§ **TASK BRIEF**: Print this span of the material below exactly: the line with "Lerch zero geometry, and", the line with "Formal relation ranks", and every line between them, but nothing else.

§ **ENTRIES PROVIDED**:
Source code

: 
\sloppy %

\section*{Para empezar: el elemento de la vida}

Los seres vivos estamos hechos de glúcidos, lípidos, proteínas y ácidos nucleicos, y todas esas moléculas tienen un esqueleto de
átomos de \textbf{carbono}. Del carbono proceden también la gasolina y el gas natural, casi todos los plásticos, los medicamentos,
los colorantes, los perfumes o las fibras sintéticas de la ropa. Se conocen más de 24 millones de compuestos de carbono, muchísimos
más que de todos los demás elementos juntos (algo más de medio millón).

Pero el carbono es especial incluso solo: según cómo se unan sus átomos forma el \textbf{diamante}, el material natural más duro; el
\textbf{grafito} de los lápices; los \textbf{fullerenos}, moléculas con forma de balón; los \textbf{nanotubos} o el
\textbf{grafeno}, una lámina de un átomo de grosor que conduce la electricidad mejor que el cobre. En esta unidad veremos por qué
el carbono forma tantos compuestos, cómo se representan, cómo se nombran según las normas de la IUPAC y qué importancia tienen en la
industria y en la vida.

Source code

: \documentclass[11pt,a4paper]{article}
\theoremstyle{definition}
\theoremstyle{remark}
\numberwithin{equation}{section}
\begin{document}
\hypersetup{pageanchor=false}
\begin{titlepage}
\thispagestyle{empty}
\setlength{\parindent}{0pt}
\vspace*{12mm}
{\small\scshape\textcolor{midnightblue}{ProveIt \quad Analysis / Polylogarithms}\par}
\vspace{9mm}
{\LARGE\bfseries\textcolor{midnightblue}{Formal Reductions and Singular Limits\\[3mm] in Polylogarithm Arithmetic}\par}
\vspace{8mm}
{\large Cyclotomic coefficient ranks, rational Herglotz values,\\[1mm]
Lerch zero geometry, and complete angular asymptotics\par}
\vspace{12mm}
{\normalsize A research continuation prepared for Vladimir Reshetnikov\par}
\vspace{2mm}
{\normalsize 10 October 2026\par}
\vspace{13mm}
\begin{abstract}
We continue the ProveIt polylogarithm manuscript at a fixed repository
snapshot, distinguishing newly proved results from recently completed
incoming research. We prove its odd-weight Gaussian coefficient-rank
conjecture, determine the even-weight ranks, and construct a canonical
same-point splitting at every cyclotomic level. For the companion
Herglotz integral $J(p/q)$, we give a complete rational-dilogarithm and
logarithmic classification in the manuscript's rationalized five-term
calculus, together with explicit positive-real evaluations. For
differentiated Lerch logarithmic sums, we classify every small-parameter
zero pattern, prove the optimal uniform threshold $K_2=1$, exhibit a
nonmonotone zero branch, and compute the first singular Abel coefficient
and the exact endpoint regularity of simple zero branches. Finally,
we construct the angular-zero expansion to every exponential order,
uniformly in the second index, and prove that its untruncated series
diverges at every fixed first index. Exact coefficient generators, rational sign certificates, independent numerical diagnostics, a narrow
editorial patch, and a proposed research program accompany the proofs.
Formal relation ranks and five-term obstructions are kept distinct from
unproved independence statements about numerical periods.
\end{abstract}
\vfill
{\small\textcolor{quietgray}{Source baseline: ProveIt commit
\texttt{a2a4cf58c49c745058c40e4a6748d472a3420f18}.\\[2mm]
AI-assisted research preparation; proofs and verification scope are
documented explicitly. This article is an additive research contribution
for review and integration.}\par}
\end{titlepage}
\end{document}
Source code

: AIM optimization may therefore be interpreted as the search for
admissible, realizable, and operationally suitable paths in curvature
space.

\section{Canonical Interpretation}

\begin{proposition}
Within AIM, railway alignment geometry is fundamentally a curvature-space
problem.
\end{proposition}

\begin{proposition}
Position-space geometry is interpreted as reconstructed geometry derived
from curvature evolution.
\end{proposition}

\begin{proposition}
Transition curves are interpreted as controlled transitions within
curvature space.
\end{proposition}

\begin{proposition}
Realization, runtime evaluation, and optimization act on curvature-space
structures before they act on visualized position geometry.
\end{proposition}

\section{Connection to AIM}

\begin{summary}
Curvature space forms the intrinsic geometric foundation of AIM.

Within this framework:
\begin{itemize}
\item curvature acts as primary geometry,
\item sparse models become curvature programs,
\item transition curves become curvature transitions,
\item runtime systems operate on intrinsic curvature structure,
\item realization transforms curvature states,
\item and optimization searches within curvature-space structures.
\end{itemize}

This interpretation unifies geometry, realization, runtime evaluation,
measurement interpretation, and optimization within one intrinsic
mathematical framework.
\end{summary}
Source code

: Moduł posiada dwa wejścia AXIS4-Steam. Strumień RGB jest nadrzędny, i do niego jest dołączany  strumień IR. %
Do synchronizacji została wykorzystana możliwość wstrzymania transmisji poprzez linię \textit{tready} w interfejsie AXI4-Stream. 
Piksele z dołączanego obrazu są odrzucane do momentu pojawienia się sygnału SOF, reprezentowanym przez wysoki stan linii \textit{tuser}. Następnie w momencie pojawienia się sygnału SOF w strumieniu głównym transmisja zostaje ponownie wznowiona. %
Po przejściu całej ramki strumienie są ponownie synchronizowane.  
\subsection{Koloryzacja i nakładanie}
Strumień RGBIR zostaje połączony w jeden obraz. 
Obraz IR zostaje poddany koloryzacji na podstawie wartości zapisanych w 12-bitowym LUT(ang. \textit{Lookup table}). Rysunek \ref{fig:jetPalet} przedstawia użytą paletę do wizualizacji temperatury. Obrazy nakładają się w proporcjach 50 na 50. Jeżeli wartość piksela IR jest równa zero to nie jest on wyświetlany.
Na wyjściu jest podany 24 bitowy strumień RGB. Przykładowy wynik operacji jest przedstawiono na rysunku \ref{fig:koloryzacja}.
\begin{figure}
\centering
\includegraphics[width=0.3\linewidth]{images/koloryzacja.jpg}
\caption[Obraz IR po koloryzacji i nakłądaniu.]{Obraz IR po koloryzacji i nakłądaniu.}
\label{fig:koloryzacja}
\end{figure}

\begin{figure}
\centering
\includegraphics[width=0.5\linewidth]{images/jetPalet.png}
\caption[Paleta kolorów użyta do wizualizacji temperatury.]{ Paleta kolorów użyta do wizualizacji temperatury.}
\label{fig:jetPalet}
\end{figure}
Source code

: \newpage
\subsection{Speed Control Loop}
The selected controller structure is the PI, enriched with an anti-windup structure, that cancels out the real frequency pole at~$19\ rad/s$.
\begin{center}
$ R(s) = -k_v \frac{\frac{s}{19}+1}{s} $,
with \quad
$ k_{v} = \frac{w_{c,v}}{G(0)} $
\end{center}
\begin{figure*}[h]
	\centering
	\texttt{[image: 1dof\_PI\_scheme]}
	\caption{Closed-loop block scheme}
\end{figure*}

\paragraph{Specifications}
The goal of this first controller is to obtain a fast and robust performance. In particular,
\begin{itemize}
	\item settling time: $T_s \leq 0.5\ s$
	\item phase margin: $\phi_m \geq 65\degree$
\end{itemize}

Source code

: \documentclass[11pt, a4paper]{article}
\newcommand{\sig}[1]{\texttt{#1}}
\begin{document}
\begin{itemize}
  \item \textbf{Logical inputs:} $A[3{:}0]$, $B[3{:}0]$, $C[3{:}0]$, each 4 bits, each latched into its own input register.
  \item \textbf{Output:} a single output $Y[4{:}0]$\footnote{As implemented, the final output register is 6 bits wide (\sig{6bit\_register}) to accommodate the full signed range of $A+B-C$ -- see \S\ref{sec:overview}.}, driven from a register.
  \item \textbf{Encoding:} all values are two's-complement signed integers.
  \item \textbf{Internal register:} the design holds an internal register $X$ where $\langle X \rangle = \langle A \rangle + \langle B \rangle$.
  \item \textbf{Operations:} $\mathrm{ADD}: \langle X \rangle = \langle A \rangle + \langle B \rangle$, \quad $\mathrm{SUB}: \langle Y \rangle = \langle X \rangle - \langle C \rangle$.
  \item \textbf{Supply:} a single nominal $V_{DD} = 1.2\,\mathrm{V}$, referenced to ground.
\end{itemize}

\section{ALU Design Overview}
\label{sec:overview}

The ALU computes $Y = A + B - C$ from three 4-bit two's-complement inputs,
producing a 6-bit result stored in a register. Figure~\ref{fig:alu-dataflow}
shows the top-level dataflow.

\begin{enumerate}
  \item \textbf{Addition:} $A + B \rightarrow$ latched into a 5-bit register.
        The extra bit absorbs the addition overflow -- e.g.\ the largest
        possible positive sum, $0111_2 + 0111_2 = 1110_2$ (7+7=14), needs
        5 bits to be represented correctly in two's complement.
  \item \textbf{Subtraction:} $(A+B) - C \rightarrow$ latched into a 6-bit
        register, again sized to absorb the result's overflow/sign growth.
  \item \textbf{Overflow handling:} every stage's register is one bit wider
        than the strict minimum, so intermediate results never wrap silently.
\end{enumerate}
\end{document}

§ **RESPONSE FOR THIS EXERCISE**:
Lerch zero geometry, and complete angular asymptotics\par}
\vspace{12mm}
{\normalsize A research continuation prepared for Vladimir Reshetnikov\par}
\vspace{2mm}
{\normalsize 10 October 2026\par}
\vspace{13mm}
\begin{abstract}
We continue the ProveIt polylogarithm manuscript at a fixed repository
snapshot, distinguishing newly proved results from recently completed
incoming research. We prove its odd-weight Gaussian coefficient-rank
conjecture, determine the even-weight ranks, and construct a canonical
same-point splitting at every cyclotomic level. For the companion
Herglotz integral $J(p/q)$, we give a complete rational-dilogarithm and
logarithmic classification in the manuscript's rationalized five-term
calculus, together with explicit positive-real evaluations. For
differentiated Lerch logarithmic sums, we classify every small-parameter
zero pattern, prove the optimal uniform threshold $K_2=1$, exhibit a
nonmonotone zero branch, and compute the first singular Abel coefficient
and the exact endpoint regularity of simple zero branches. Finally,
we construct the angular-zero expansion to every exponential order,
uniformly in the second index, and prove that its untruncated series
diverges at every fixed first index. Exact coefficient generators, rational sign certificates, independent numerical diagnostics, a narrow
editorial patch, and a proposed research program accompany the proofs.
Formal relation ranks and five-term obstructions are kept distinct from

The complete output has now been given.